### Available records
══════

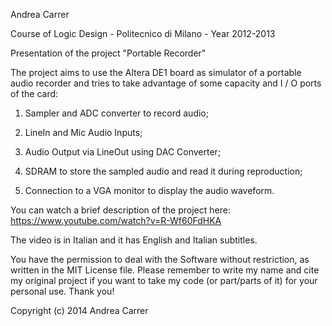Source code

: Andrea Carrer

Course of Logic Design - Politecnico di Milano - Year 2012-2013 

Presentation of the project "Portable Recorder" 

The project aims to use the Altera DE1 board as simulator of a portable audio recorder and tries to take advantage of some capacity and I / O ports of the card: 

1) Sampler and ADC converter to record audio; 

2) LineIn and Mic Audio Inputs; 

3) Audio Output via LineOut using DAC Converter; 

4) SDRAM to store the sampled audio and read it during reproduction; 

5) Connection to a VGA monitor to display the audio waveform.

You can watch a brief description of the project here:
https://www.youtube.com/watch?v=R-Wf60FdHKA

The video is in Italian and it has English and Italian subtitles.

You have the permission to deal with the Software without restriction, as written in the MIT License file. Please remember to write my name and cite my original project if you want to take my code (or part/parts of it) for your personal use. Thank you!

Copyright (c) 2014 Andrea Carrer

══════

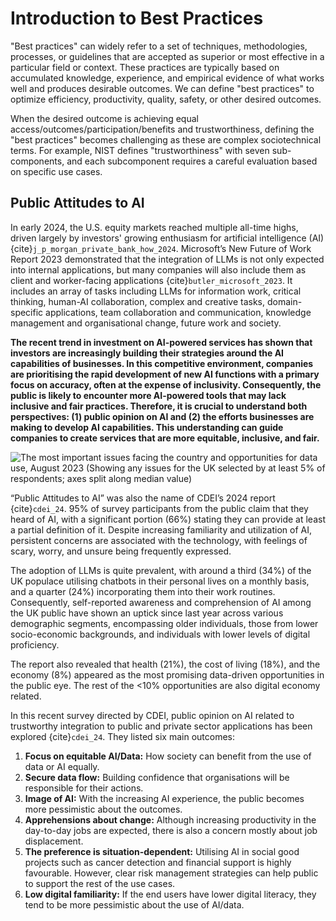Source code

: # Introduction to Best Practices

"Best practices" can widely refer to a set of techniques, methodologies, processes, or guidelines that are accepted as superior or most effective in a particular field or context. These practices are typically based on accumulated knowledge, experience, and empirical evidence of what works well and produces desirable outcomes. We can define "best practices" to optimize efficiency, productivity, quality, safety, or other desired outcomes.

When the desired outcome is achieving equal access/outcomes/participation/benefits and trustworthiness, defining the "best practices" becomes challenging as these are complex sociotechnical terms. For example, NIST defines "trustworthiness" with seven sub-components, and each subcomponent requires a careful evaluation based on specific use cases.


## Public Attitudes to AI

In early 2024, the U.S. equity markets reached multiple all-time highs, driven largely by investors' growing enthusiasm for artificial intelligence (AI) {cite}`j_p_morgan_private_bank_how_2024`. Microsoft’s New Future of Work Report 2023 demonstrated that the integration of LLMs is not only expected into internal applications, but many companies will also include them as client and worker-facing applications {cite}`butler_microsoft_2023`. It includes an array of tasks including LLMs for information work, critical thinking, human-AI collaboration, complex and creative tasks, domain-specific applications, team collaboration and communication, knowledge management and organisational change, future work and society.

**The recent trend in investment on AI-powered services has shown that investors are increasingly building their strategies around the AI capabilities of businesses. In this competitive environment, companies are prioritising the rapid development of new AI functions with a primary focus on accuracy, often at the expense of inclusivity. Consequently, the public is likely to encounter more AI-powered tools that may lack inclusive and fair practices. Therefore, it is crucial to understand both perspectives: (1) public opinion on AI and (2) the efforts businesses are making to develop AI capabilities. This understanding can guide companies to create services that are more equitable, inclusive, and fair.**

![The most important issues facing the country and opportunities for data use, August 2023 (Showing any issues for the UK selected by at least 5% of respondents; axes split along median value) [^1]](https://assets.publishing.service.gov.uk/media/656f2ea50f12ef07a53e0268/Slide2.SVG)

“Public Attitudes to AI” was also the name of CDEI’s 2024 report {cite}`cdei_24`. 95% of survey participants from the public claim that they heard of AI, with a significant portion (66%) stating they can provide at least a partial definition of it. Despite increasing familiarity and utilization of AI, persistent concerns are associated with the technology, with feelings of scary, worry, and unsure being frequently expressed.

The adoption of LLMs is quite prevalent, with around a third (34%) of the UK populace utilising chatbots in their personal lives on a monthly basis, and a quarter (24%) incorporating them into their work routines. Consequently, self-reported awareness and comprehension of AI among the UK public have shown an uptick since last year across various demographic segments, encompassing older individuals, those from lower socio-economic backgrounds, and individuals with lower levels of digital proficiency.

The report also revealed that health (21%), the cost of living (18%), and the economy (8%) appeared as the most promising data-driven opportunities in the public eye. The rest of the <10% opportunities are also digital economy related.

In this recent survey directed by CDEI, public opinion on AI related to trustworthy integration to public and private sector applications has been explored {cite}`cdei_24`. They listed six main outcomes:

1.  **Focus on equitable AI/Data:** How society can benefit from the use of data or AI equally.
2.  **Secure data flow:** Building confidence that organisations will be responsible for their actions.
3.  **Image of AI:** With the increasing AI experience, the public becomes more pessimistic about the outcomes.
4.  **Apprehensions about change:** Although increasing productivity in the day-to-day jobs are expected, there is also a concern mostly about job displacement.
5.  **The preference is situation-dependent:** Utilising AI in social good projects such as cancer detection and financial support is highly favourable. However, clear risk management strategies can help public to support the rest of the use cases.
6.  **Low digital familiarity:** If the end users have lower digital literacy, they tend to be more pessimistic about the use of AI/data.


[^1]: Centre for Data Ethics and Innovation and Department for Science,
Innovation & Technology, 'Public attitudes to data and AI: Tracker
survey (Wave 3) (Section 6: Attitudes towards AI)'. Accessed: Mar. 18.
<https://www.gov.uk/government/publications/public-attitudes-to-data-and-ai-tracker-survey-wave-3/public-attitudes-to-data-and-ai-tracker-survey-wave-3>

══════

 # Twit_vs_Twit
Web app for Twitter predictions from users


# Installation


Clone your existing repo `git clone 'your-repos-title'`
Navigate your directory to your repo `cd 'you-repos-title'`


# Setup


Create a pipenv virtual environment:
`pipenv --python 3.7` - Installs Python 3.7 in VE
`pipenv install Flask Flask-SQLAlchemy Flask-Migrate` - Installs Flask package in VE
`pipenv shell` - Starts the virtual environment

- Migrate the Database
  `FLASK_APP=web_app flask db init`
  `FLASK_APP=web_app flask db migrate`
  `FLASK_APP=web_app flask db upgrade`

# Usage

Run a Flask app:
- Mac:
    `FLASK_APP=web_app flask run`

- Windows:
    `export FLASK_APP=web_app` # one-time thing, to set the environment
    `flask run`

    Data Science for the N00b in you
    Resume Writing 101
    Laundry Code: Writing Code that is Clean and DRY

══════

Transcribe each line of the data above, unaltered, from the one where "package in VE" appears to the one where "Laundry Code: Writing" appears, inclusive of both.

`pipenv install Flask Flask-SQLAlchemy Flask-Migrate` - Installs Flask package in VE
`pipenv shell` - Starts the virtual environment

- Migrate the Database
  `FLASK_APP=web_app flask db init`
  `FLASK_APP=web_app flask db migrate`
  `FLASK_APP=web_app flask db upgrade`

# Usage

Run a Flask app:
- Mac:
    `FLASK_APP=web_app flask run`

- Windows:
    `export FLASK_APP=web_app` # one-time thing, to set the environment
    `flask run`

    Data Science for the N00b in you
    Resume Writing 101
    Laundry Code: Writing Code that is Clean and DRY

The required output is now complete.